Senior year of high school I started listening to Johnny Cash. I was on spring break with my friends in South Carolina, and for some reason like- I just got a Johnny Cash record. And I LOVED it. And since then I feel like my writing style is heavily influenced by Johnny Cash, like the storytelling, the simple song structures. From there I branched on to radio country, like Taylor Swift, and bluegrass stuff like Ricky Skaggs. So, I just have an appreciation for it, and that’s what I like about music, that I don’t hate anything. I can appreciate any style of music cause it’s created for a reason.


You’ve released two EPS now, do you have any idea what direction you want your next release to go?

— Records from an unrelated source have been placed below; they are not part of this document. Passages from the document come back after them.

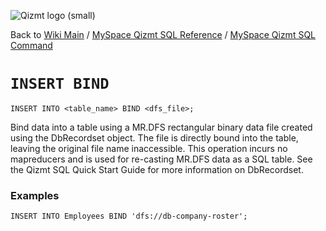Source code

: <a href='Hidden comment: Image:'></a><img src='http://qizmt.googlecode.com/svn/wiki/images/Qizmt_logo_small.png' alt='Qizmt logo (small)' />

Back to <a href='Hidden comment: Link:'></a>[Wiki Main](Main.md) / [MySpace Qizmt SQL Reference](MySpaceQizmtSQLReference.md) / [MySpace Qizmt SQL Command](MySpaceQizmtSQLReferenceCommand.md)


# `INSERT BIND` #

```
INSERT INTO <table_name> BIND <dfs_file>;
```


Bind data into a table using a MR.DFS rectangular binary data file created using the DbRecordset object. The file is directly bound into the table, leaving the original file name inaccessible. This operation incurs no mapreducers and is used for re-casting MR.DFS data as a SQL table. See the Qizmt SQL Quick Start Guide for more information on DbRecordset.

### Examples ###

```
INSERT INTO Employees BIND 'dfs://db-company-roster';
```



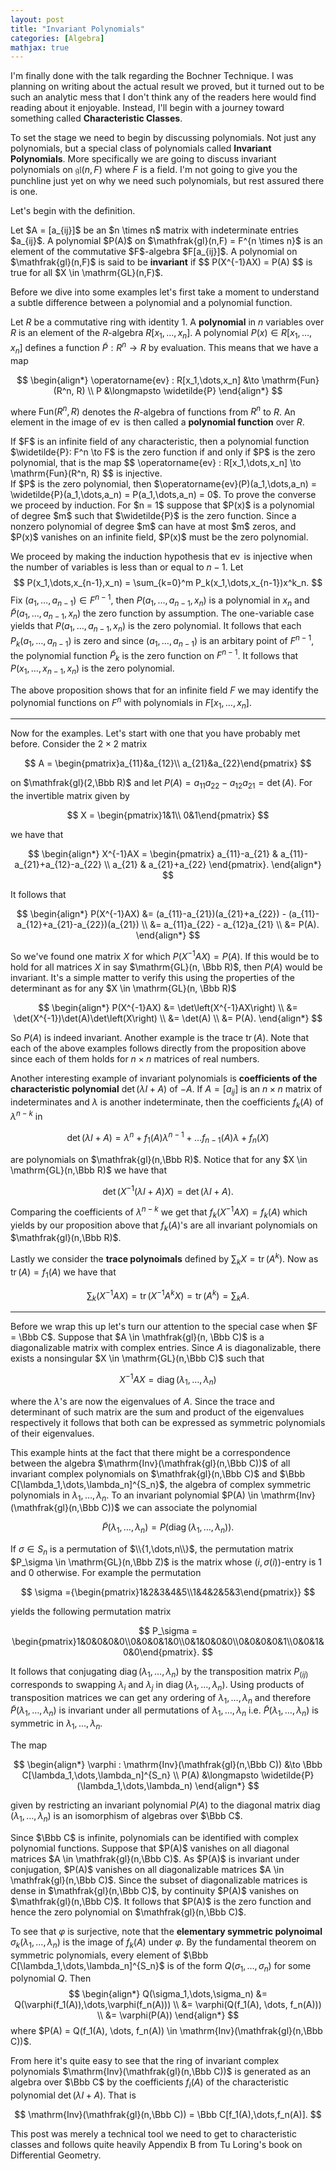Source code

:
```yaml
---
layout: post
title: "Invariant Polynomials"
categories: [Algebra]
mathjax: true
---
```


I'm finally done with the talk regarding the Bochner Technique. I was planning on writing about the actual result we proved, but it turned out to be such an analytic mess that I don't think any of the readers here would find reading about it enjoyable. Instead, I'll begin with a journey toward something called <b>Characteristic Classes</b>.

To set the stage we need to begin by discussing polynomials. Not just any polynomials, but a special class of polynomials called <b>Invariant Polynomials</b>. More specifically we are going to discuss invariant polynomials on $\mathfrak{gl}(n,F)$ where $F$ is a field. I'm not going to give you the punchline just yet on why we need such polynomials, but rest assured there is one.

Let's begin with the definition.

<div class="definition">
Let $A = [a_{ij}]$ be an $n \times n$ matrix with indeterminate entries $a_{ij}$. A polynomial $P(A)$ on $\mathfrak{gl}(n,F) = F^{n \times n}$ is an element of the commutative $F$-algebra $F[a_{ij}]$. A polynomial on $\mathfrak{gl}(n,F)$ is said to be <b>invariant</b> if
$$
P(X^{-1}AX) = P(A)
$$
is true for all $X \in \mathrm{GL}(n,F)$.
</div>

Before we dive into some examples let's first take a moment to understand a subtle difference between a polynomial and a polynomial function.

Let $R$ be a commutative ring with identity $1$. A <b>polynomial</b> in $n$ variables over $R$ is an element of the $R$-algebra $R[x_1,\dots,x_n]$. A polynomial $P(x) \in R[x_1,\dots,x_n]$ defines a function $\widetilde{P}: R^n \to R$ by evaluation. This means that we have a map

$$
\begin{align*}
\operatorname{ev} : R[x_1,\dots,x_n] &\to \mathrm{Fun}(R^n, R) \\
P &\longmapsto \widetilde{P}
\end{align*}
$$

where $\mathrm{Fun}(R^n, R)$ denotes the $R$-algebra of functions from $R^n$ to $R$. An element in the image of $\operatorname{ev}$ is then called a <b>polynomial function</b> over $R$.

<div class="proposition">
If $F$ is an infinite field of any characteristic, then a polynomial function $\widetilde{P}: F^n \to F$ is the zero function if and only if $P$ is the zero polynomial, that is the map 
$$
\operatorname{ev} : R[x_1,\dots,x_n] \to \mathrm{Fun}(R^n, R)
$$
is injective.
</div>

<div class="proof">
If $P$ is the zero polynomial, then $\operatorname{ev}(P)(a_1,\dots,a_n) = \widetilde{P}(a_1,\dots,a_n) = P(a_1,\dots,a_n) = 0$. To prove the converse we proceed by induction. For $n = 1$ suppose that $P(x)$ is a polynomial of degree $m$ such that $\widetilde{P}$ is the zero function. Since a nonzero polynomial of degree $m$ can have at most $m$ zeros, and $P(x)$ vanishes on an infinite field, $P(x)$ must be the zero polynomial.

We proceed by making the induction hypothesis that $\operatorname{ev}$ is injective when the number of variables is less than or equal to $n-1$. Let
$$
P(x_1,\dots,x_{n-1},x_n) = \sum_{k=0}^m P_k(x_1,\dots,x_{n-1})x^k_n.
$$
Fix $(a_1,\dots,a_{n-1}) \in F^{n-1}$, then $P(a_1,\dots,a_{n-1},x_n)$ is a polynomial in $x_n$ and $\widetilde{P}(a_1,\dots,a_{n-1},x_n)$ the zero function by assumption. The one-variable case yields that $P(a_1,\dots,a_{n-1},x_n)$ is the zero polynomial. It follows that each $P_k(a_1,\dots,a_{n-1})$ is zero and since $(a_1,\dots,a_{n-1})$ is an arbitary point of $F^{n-1}$, the polynomial function $\widetilde{P}_k$ is the zero function on $F^{n-1}$. It follows that $P(x_1,\dots,x_{n-1},x_n)$ is the zero polynomial.
</div>

The above proposition shows that for an infinite field $F$ we may identify the polynomial functions on $F^n$ with polynomials in $F[x_1,\dots,x_n]$.

---

Now for the examples. Let's start with one that you have probably met before. Consider the $2\times 2$ matrix 

$$
A = \begin{pmatrix}a_{11}&a_{12}\\ a_{21}&a_{22}\end{pmatrix}
$$

on $\mathfrak{gl}(2,\Bbb R)$ and let $P(A) = a_{11}a_{22} - a_{12}a_{21} = \det(A)$. For the invertible matrix given by

$$
X = \begin{pmatrix}1&1\\ 0&1\end{pmatrix}
$$

we have that

$$
\begin{align*}
X^{-1}AX = \begin{pmatrix} a_{11}-a_{21} & a_{11}-a_{21}+a_{12}-a_{22} \\ a_{21} & a_{21}+a_{22} \end{pmatrix}.
\end{align*}
$$

It follows that

$$
\begin{align*}
P(X^{-1}AX) &= (a_{11}-a_{21})(a_{21}+a_{22}) - (a_{11}-a_{12}+a_{21}-a_{22})(a_{21}) \\
&= a_{11}a_{22} - a_{12}a_{21} \\
&= P(A).
\end{align*}
$$

So we've found one matrix $X$ for which $P(X^{-1}AX) = P(A)$. If this would be to hold for all matrices $X$ in say $\mathrm{GL}(n, \Bbb R)$, then $P(A)$ would be invariant. It's a simple matter to verify this using the properties of the determinant as for any $X \in \mathrm{GL}(n, \Bbb R)$

$$
\begin{align*}
P(X^{-1}AX) &= \det\left(X^{-1}AX\right) \\
&= \det(X^{-1})\det(A)\det\left(X\right) \\
&= \det(A) \\
&= P(A).
\end{align*}
$$

So $P(A)$ is indeed invariant. Another example is the trace $\operatorname{tr}(A)$. Note that each of the above examples follows directly from the proposition above since each of them holds for $n \times n$ matrices of real numbers.


Another interesting example of invariant polynomials is <b>coefficients of the characteristic polynomial</b> $\det(\lambda I + A)$ of $-A$. If $A = [a_{ij}]$ is an $n \times n$ matrix of indeterminates and $\lambda$ is another indeterminate, then the coefficients $f_k(A)$ of $\lambda^{n-k}$ in

$$
\det(\lambda I + A) = \lambda^n + f_1(A)\lambda^{n-1} + \dots f_{n-1}(A)\lambda + f_{n}(X)
$$

are polynomials on $\mathfrak{gl}(n,\Bbb R)$. Notice that for any $X \in \mathrm{GL}(n,\Bbb R)$ we have that

$$
\det(X^{-1}(\lambda I + A)X)  = \det(\lambda I + A).
$$

Comparing the coefficients of $\lambda^{n-k}$ we get that $f_k(X^{-1}AX) = f_k(A)$ which yields by our proposition above that $f_k(A)$'s are all invariant polynomials on $\mathfrak{gl}(n,\Bbb R)$.

Lastly we consider the <b>trace polynoimals</b> defined by $\sum_k X = \operatorname{tr}(A^k)$. Now as $\operatorname{tr}(A) = f_1(A)$ we have that

$$
\sum_k(X^{-1}AX) = \operatorname{tr}(X^{-1}A^kX) = \operatorname{tr}(A^k) = \sum_k A.
$$

---

Before we wrap this up let's turn our attention to the special case when $F = \Bbb C$. Suppose that $A \in \mathfrak{gl}(n, \Bbb C)$ is a diagonalizable matrix with complex entries. Since $A$ is diagonalizable, there exists a nonsingular $X \in \mathrm{GL}(n,\Bbb C)$ such that

$$
X^{-1}AX = \operatorname{diag}(\lambda_1,\dots,\lambda_n)
$$

where the $\lambda$'s are now the eigenvalues of $A$. Since the trace and determinant of such matrix are the sum and product of the eigenvalues respectively it follows that both can be expressed as symmetric polynomials of their eigenvalues.

This example hints at the fact that there might be a correspondence between the algebra $\mathrm{Inv}(\mathfrak{gl}(n,\Bbb C))$ of all invariant complex polynomials on $\mathfrak{gl}(n,\Bbb C)$ and $\Bbb C[\lambda_1,\dots,\lambda_n]^{S_n}$, the algebra of complex symmetric polynomials in $\lambda_1,\dots,\lambda_n$. To an invariant polynomial $P(A) \in \mathrm{Inv}(\mathfrak{gl}(n,\Bbb C))$ we can associate the polynomial

$$
\widetilde{P}(\lambda_1,\dots,\lambda_n) = P(\operatorname{diag}(\lambda_1,\dots,\lambda_n)).
$$

If $\sigma \in S_n$ is a permutation of $\\{1,\dots,n\\}$, the permutation matrix $P_\sigma \in \mathrm{GL}(n,\Bbb Z)$ is the matrix whose $(i,\sigma(i))$-entry is $1$ and $0$ otherwise. For example the permutation 

$$
\sigma ={\begin{pmatrix}1&2&3&4&5\\1&4&2&5&3\end{pmatrix}}
$$

yields the following permutation matrix

$$
P_\sigma = \begin{pmatrix}1&0&0&0&0\\0&0&0&1&0\\0&1&0&0&0\\0&0&0&0&1\\0&0&1&0&0\end{pmatrix}.
$$

It follows that conjugating $\operatorname{diag}(\lambda_1,\dots,\lambda_n)$ by the transposition matrix $P_{(ij)}$ corresponds to swapping $\lambda_i$ and $\lambda_j$ in $\operatorname{diag}(\lambda_1,\dots,\lambda_n)$. Using products of transposition matrices we can get any ordering of $\lambda_1,\dots,\lambda_n$ and therefore $\widetilde{P}(\lambda_1,\dots,\lambda_n)$ is invariant under all permutations of $\lambda_1,\dots,\lambda_n$ i.e. $\widetilde{P}(\lambda_1,\dots,\lambda_n)$ is symmetric in $\lambda_1,\dots,\lambda_n$.

<div class="theorem">
The map 

$$
\begin{align*}
\varphi : \mathrm{Inv}(\mathfrak{gl}(n,\Bbb C)) &\to \Bbb C[\lambda_1,\dots,\lambda_n]^{S_n} \\
P(A) &\longmapsto \widetilde{P}(\lambda_1,\dots,\lambda_n)
\end{align*}
$$

given by restricting an invariant polynomial $P(A)$ to the diagonal matrix $\operatorname{diag}(\lambda_1,\dots,\lambda_n)$ is an isomorphism of algebras over $\Bbb C$.
</div>

<div class="proof">
Since $\Bbb C$ is infinite, polynomials can be identified with complex polynomial functions. Suppose that $P(A)$ vanishes on all diagonal matrices $A \in \mathfrak{gl}(n,\Bbb C)$. As $P(A)$ is invariant under conjugation, $P(A)$ vanishes on all diagonalizable matrices $A \in \mathfrak{gl}(n,\Bbb C)$. Since the subset of diagonalizable matrices is dense in $\mathfrak{gl}(n,\Bbb C)$, by continuity $P(A)$ vanishes on $\mathfrak{gl}(n,\Bbb C)$. It follows that $P(A)$ is the zero function and hence the zero polynomial on $\mathfrak{gl}(n,\Bbb C)$.

To see that $\varphi$ is surjective, note that the <b>elementary symmetric polynoimal</b> $\sigma_k(\lambda_1,\dots,\lambda_n)$ is the image of $f_k(A)$ under $\varphi$. By the fundamental theorem on symmetric polynomials, every element of $\Bbb C[\lambda_1,\dots,\lambda_n]^{S_n}$ is of the form $Q(\sigma_1,\dots,\sigma_n)$ for some polynomial $Q$. Then
$$
\begin{align*}
Q(\sigma_1,\dots,\sigma_n) &= Q(\varphi(f_1(A)),\dots,\varphi(f_n(A))) \\
&= \varphi(Q(f_1(A), \dots, f_n(A))) \\
&= \varphi(P(A))
\end{align*}
$$
where $P(A) = Q(f_1(A), \dots, f_n(A)) \in \mathrm{Inv}(\mathfrak{gl}(n,\Bbb C))$.
</div>

From here it's quite easy to see that the ring of invariant complex polynomials $\mathrm{Inv}(\mathfrak{gl}(n,\Bbb C))$ is generated as an algebra over $\Bbb C$ by the coefficients $f_i(A)$ of the characteristic polynomial $\det(\lambda I + A)$. That is 

$$
\mathrm{Inv}(\mathfrak{gl}(n,\Bbb C)) = \Bbb C[f_1(A),\dots,f_n(A)].
$$

This post was merely a technical tool we need to get to characteristic classes and follows quite heavily Appendix B from Tu Loring's book on Differential Geometry.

Yeah, I mean, we’re going to work on a record beginning of 2014- hopefully shoot for a summer release. And I think the vibe that I want to make is like- I want it to be a little bit more- “Okay, this is one guy,” instead of this is just Rocket continued on because it’s a full band. There’s going to be full band stuff, but I’m going to keep it pretty natural and roots-y, and very Americana, heavy acoustic and vocal- very singer-songwriter, with some slight percussion throughout the record. I think it’s just going to be a very good feeling, relatable record. I feel like it won’t fit into any one genre, but it will kind of fit into a couple different things. And that’s kinda how Rocket always was, that’s just the way we wrote. The way were feeling that day, we wrote a certain song and it sounded a little twangy. I wouldn’t say it’s going to be a country record, I wouldn’t say it’s going to be a folk record, I think it’s just going to be a storytelling, songwriting thing.


What made you decide to add “The Northern Wind” and not just go by Nick Santino?

The Northern Wind is something I’ve had in my iPhone notes for four years. Actually, three years maybe. I remember we were on the All Time Low tour in 2010, I think? And I wrote it one day. We were doing a drive and it just came to my head, I wrote it, and I was like “If I ever do a solo thing, I’m going to name it that.” And I think it gives people something to remember. You can forget peoples names all the time, but if you have something like that, like The Northern Wind, you can be like, “What’s that kids name? Michael something… and The Northern Wind!” You know what I mean? It doesn’t matter if you remember the Nick Santino part, as long as you get the The Northern Wind thing. And it always gives room if I were to expand to a band, they could be my Northern Wind. I think it’s just a bunch of things. It could be whatever anyone thinks it is. I’m a northern boy, it could be anything.